'One day you look at your life and it has purpose. And someone that makes you feel very special. And friends. And it's like all of the sudden all of the time and pain that it took to get there...just doesn't matter anymore' -- Payton Sawyer, One Tree Hill
Came home early today, to avoid having overtime at work this week. Put under house arrested by waiting for the Geek Squad to come work on my LCD TV, I debated napping or being productive. No rest of the weary here, I decided to finish my essay for the Real Simple contest. The task was to write an essay that answered in 1500 words or less, 'When did you first realize that you had become a grown-up?'.
I had walked away from my essay over a week ago and thought nothing of it since. Reopening the document this afternoon to find that I had written my soul into that essay. I admit to being a somewhat sappy and sentimental writer to begin with (you should see my journals from middle and high school). This is different. There's a piece of me in this essay, one that is rarely if ever, shown to the world. When I reread it I was surprised, I hadn't seen it in the writing when I first put the words to page.

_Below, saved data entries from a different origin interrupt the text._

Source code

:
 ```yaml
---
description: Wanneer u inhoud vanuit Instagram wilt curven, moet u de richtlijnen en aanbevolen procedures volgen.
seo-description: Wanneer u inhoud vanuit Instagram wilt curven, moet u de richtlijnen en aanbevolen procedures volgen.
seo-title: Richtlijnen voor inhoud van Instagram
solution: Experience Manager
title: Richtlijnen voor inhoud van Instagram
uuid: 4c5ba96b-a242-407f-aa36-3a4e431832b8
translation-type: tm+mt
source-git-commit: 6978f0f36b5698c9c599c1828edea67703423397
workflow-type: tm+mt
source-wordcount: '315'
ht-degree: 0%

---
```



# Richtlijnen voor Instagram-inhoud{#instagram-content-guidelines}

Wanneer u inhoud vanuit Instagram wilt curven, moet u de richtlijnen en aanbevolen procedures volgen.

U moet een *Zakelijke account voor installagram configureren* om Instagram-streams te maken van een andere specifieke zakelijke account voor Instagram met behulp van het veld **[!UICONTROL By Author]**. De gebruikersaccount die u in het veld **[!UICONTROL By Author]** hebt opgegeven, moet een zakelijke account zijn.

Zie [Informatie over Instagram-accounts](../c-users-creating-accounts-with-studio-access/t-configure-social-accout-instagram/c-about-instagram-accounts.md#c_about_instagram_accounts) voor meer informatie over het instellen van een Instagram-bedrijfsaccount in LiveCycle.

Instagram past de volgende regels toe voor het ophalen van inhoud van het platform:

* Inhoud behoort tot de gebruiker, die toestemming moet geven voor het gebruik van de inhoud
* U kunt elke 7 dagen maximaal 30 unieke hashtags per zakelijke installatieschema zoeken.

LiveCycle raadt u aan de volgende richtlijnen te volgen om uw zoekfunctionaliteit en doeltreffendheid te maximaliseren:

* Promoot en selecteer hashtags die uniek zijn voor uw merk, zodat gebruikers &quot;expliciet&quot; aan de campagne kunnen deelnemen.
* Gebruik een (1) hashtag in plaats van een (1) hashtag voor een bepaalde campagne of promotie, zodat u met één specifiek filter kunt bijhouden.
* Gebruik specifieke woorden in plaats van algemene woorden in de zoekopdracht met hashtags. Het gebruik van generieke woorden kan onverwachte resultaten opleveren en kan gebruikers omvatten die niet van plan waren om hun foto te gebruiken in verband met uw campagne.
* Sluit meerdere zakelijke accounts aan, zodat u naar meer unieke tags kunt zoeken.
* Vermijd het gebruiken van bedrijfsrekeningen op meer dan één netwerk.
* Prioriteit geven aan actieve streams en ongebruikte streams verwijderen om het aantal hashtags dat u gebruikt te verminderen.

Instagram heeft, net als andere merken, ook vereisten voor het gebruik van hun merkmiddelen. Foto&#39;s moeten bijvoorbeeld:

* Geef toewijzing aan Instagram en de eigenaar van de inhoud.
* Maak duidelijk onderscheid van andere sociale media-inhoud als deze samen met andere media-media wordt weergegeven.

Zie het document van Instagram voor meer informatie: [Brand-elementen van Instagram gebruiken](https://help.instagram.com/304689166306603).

Great writing spans emotions, does it not? In a 1000 words you can see my heartbreak, courage, insecurities, and finally my triumphant success. Whether or not it will win over the judges of the contest, I won't know for months to come. To me however, the essay is already a prize-winning writing because I managed to put into words thoughts I have never successfully conveyed with my spoken words.
The contest isn't over until September but in the future I'll keep you posted. Also, if it doesn't get win, I'll post it here.